[DATA FOR PROCESSING Boundary: Start]

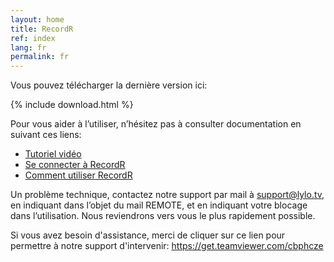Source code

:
 ```yaml
---
layout: home
title: RecordR
ref: index
lang: fr
permalink: fr
---
```


Vous pouvez télécharger la dernière version ici:

{% include download.html %}

Pour vous aider à l’utiliser, n’hésitez pas à consulter documentation en suivant ces liens:

- [Tutoriel vidéo](https://lylo.screenlight.tv/shares/FQfSGi8AmsviUlTLiQExSPUNzEGNJJiY)
- [Se connecter à RecordR](https://lylo.freshdesk.com/a/solutions/articles/43000568154)
- [Comment utiliser RecordR](https://lylo.freshdesk.com/a/solutions/articles/43000568183)

Un problème technique, contactez notre support par mail à <support@lylo.tv>, en indiquant dans l’objet du mail REMOTE, et en indiquant votre blocage dans l’utilisation. Nous reviendrons vers vous le plus rapidement possible.

Si vous avez besoin d'assistance, merci de cliquer sur ce lien pour permettre à notre support d'intervenir: <https://get.teamviewer.com/cbphcze>

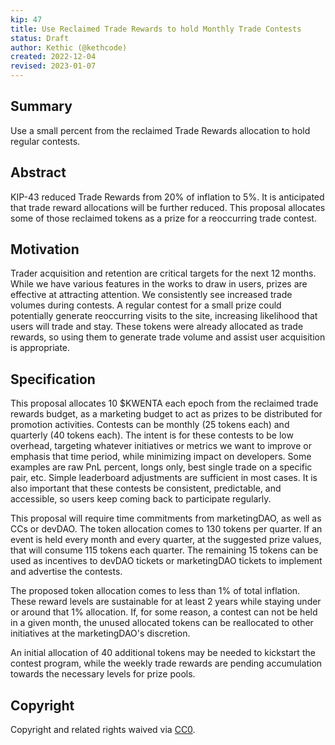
 ```yaml
---
kip: 47
title: Use Reclaimed Trade Rewards to hold Monthly Trade Contests
status: Draft
author: Kethic (@kethcode)
created: 2022-12-04
revised: 2023-01-07
---
```


## Summary

Use a small percent from the reclaimed Trade Rewards allocation to hold regular contests.

## Abstract

KIP-43 reduced Trade Rewards from 20% of inflation to 5%. It is anticipated that trade reward allocations will be further reduced. This proposal allocates some of those reclaimed tokens as a prize for a reoccurring trade contest.

## Motivation

Trader acquisition and retention are critical targets for the next 12 months. While we have various features in the works to draw in users, prizes are effective at attracting attention. We consistently see increased trade volumes during contests. A regular contest for a small prize could potentially generate reoccurring visits to the site, increasing likelihood that users will trade and stay. These tokens were already allocated as trade rewards, so using them to generate trade volume and assist user acquisition is appropriate.

## Specification

This proposal allocates 10 $KWENTA each epoch from the reclaimed trade rewards budget, as a marketing budget to act as prizes to be distributed for promotion activities. Contests can be monthly (25 tokens each) and quarterly (40 tokens each). The intent is for these contests to be low overhead, targeting whatever initiatives or metrics we want to improve or emphasis that time period, while minimizing impact on developers. Some examples are raw PnL percent, longs only, best single trade on a specific pair, etc. Simple leaderboard adjustments are sufficient in most cases. It is also important that these contests be consistent, predictable, and accessible, so users keep coming back to participate regularly.

This proposal will require time commitments from marketingDAO, as well as CCs or devDAO. The token allocation comes to 130 tokens per quarter. If an event is held every month and every quarter, at the suggested prize values, that will consume 115 tokens each quarter. The remaining 15 tokens can be used as incentives to devDAO tickets or marketingDAO tickets to implement and advertise the contests.

The proposed token allocation comes to less than 1% of total inflation. These reward levels are sustainable for at least 2 years while staying under or around that 1% allocation.  If, for some reason, a contest can not be held in a given month, the unused allocated tokens can be reallocated to other initiatives at the marketingDAO's discretion.

An initial allocation of 40 additional tokens may be needed to kickstart the contest program, while the weekly trade rewards are pending accumulation towards the necessary levels for prize pools.

## Copyright

Copyright and related rights waived via [CC0](https://creativecommons.org/publicdomain/zero/1.0/).
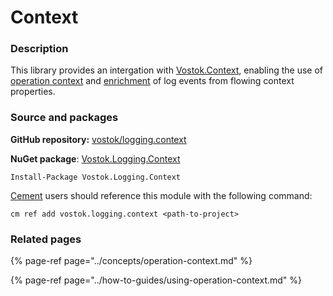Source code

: # Context

### Description

This library provides an intergation with [Vostok.Context](https://vostok.gitbook.io/context/), enabling the use of [operation context](../concepts/operation-context.md) and [enrichment](../how-to-guides/enriching-events-with-custom-properties.md) of log events from flowing context properties.

### Source and packages

**GitHub repository:** [vostok/logging.context](https://github.com/vostok/logging.context)

**NuGet package**: [Vostok.Logging.Context](https://www.nuget.org/packages/Vostok.Logging.Context)

```text
Install-Package Vostok.Logging.Context
```

[Cement](https://github.com/skbkontur/cement) users should reference this module with the following command:

```text
cm ref add vostok.logging.context <path-to-project>
```

### Related pages

{% page-ref page="../concepts/operation-context.md" %}

{% page-ref page="../how-to-guides/using-operation-context.md" %}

[DATA FOR PROCESSING Boundary: End]

-- DIRECTIONS --
Wherever the word "support" occurs in the data above, copy the line it sits in.

-- SOLVED PROBLEM --
Un problème technique, contactez notre support par mail à <support@lylo.tv>, en indiquant dans l’objet du mail REMOTE, et en indiquant votre blocage dans l’utilisation. Nous reviendrons vers vous le plus rapidement possible.
Si vous avez besoin d'assistance, merci de cliquer sur ce lien pour permettre à notre support d'intervenir: <https://get.teamviewer.com/cbphcze>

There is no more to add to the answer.